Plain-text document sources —
--- --- ---
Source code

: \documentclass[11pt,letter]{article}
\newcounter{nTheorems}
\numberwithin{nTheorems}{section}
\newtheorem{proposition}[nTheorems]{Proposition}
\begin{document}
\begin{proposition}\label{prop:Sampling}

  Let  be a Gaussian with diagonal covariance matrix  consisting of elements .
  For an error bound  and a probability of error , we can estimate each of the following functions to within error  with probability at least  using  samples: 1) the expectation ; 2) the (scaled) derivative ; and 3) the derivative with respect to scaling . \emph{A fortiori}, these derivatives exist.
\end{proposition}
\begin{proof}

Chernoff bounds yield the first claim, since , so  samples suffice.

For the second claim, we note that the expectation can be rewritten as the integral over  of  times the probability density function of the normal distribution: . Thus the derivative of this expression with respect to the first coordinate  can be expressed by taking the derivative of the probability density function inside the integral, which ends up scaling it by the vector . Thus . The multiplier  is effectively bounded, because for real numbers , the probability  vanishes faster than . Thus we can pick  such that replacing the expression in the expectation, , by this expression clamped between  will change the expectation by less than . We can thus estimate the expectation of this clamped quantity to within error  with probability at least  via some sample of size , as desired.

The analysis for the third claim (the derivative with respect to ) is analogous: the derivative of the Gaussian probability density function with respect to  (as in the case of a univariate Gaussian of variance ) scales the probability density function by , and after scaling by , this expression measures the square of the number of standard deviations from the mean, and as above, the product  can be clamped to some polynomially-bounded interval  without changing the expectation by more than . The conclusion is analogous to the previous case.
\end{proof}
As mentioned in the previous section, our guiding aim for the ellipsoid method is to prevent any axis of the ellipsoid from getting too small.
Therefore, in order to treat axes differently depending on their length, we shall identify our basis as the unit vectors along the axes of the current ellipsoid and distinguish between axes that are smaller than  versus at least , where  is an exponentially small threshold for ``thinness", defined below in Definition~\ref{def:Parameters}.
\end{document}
--- --- ---
ASSIGNED TASK — Only lines containing "error" belong in the answer; copy every such line from the records.

EXERCISE OUTPUT —
  For an error bound  and a probability of error , we can estimate each of the following functions to within error  with probability at least  using  samples: 1) the expectation ; 2) the (scaled) derivative ; and 3) the derivative with respect to scaling . \emph{A fortiori}, these derivatives exist.
For the second claim, we note that the expectation can be rewritten as the integral over  of  times the probability density function of the normal distribution: . Thus the derivative of this expression with respect to the first coordinate  can be expressed by taking the derivative of the probability density function inside the integral, which ends up scaling it by the vector . Thus . The multiplier  is effectively bounded, because for real numbers , the probability  vanishes faster than . Thus we can pick  such that replacing the expression in the expectation, , by this expression clamped between  will change the expectation by less than . We can thus estimate the expectation of this clamped quantity to within error  with probability at least  via some sample of size , as desired.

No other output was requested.